This docker image lets you quickly create a development environment where you can run es-spark in a scala or python spark shell using a real (single node) YARN cluster.
$ git clone https://github.com/masseyke/es-spark-docker.git
$ cd es-spark-docker
$ ./build.sh
$ ./start.sh
That's all it takes. The build.sh command will probably take a few minutes because it is downloading Hadoop, Spark, and Elasticsearch. Once start.sh completes, you will get a command line prompt. In the prompt, just type es-spark
to get a scala spark shell, or es-pyspark
to get a python spark shell, and begin using es-spark interactively. For example:
elastic@localhost:~$ es-pyspark
Python 3.8.10 (default, Nov 26 2021, 20:14:08)
[GCC 9.3.0] on linux
Type "help", "copyright", "credits" or "license" for more information.
2021-12-21 23:12:44,365 WARN util.Utils: Your hostname, localhost resolves to a loopback address: 127.0.0.1; using 172.17.0.2 instead (on interface eth0)
2021-12-21 23:12:44,366 WARN util.Utils: Set SPARK_LOCAL_IP if you need to bind to another address
2021-12-21 23:12:44,712 WARN util.NativeCodeLoader: Unable to load native-hadoop library for your platform... using builtin-java classes where applicable
Setting default log level to "WARN".
To adjust logging level use sc.setLogLevel(newLevel). For SparkR, use setLogLevel(newLevel).
2021-12-21 23:12:46,563 WARN yarn.Client: Neither spark.yarn.jars nor spark.yarn.archive is set, falling back to uploading libraries under SPARK_HOME.
Welcome to
____ __
/ __/__ ___ _____/ /__
_\ \/ _ \/ _ `/ __/ '_/
/__ / .__/\_,_/_/ /_/\_\ version 3.2.0
/_/
Using Python version 3.8.10 (default, Nov 26 2021 20:14:08)
Spark context Web UI available at http://localhost:4040
Spark context available as 'sc' (master = yarn, app id = application_1640127549823_0002).

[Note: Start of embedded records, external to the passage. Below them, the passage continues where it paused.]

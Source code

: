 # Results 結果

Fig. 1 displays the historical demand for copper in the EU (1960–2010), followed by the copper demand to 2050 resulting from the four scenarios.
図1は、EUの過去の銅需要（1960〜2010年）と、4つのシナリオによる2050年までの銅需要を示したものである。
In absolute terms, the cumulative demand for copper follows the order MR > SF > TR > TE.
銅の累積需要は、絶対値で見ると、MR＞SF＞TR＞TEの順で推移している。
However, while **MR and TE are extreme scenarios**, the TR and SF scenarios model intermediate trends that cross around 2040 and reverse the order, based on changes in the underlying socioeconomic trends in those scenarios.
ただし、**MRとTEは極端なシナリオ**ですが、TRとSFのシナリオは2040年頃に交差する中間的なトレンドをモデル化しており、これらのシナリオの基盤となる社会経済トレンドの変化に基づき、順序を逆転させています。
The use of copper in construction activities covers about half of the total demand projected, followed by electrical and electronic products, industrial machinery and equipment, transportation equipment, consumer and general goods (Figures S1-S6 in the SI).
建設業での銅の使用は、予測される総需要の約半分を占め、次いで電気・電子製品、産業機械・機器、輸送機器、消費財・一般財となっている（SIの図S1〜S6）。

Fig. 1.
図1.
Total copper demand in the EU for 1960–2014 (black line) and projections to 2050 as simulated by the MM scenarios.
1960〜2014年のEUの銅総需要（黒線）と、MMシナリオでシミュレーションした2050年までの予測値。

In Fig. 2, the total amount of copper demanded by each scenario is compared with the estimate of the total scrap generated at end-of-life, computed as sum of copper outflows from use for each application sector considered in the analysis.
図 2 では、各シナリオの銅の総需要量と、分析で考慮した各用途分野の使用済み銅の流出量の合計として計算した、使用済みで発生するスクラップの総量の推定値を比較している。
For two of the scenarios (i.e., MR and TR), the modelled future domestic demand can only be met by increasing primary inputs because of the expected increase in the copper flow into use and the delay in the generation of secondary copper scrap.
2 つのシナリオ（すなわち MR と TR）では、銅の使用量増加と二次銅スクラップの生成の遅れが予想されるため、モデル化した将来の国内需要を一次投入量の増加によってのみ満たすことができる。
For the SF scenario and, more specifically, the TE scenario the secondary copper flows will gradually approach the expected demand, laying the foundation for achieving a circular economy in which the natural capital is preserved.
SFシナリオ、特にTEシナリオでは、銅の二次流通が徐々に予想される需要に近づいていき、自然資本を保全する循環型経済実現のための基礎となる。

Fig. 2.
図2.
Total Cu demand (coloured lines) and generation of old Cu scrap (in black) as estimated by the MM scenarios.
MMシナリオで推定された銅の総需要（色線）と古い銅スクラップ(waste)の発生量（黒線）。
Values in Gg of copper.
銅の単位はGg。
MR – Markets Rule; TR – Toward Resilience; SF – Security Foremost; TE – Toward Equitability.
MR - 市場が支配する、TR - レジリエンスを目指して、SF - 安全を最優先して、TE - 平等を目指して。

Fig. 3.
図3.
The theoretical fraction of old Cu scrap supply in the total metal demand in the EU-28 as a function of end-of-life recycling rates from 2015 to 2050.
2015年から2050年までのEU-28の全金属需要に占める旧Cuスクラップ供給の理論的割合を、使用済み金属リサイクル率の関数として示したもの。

SparkSession available as 'spark'.
>>>
It is powered by a real single-node Elasticsearch cluster and real single-node YARN and HDFS clusters. For information on how to get started with es-spark, see https://www.elastic.co/guide/en/elasticsearch/hadoop/current/spark.html. You can also now interact with Elasticsearch through Kibana's dev tools in a browser on your machine at http://localhost:5602/app/dev_tools#/console. And you can access the Hadoop resource manager (useful for checking logs of failed spark jobs) at http://localhost:8088/cluster. If you have started a spark shell you will see an application named Spark shell. If you click on that link, and then on the "Application Master" link on the next page, you will get to the Spark Jobs page where you can access logs and other information. Each time you restart the spark shell you will get a different yarn application. To exit the docker container (which will kill it):
elastic@localhost:~$ exit
This is purely for development purposes. There is no security on the docker container, Hadoop, or Elasticsearch.
You likely won't need to restart Hadoop, Elasticsearch, or Kibana unless you are changing some configuration that requires a restart.: To stop and start hadoop (for example if you change some hadoop configuration), execute the following commands:
elastic@localhost:~$ $HADOOP_HOME/sbin/stop-all.sh
elastic@localhost:~$ $HADOOP_HOME/sbin/start-all.sh
Elasticsearch and Kibana are running as ordinary background processes using nohup. To restart them, find the process ids and kill them. You can find the commands to start them in $HADOOP_HOME/etc/hadoop/docker-entrypoint.sh.
The es-spark and es-pyspark commands are just aliases. You can see what they are in ~/.bashrc on the container, and adapt those commands to run a custom es-spark jar if you need to.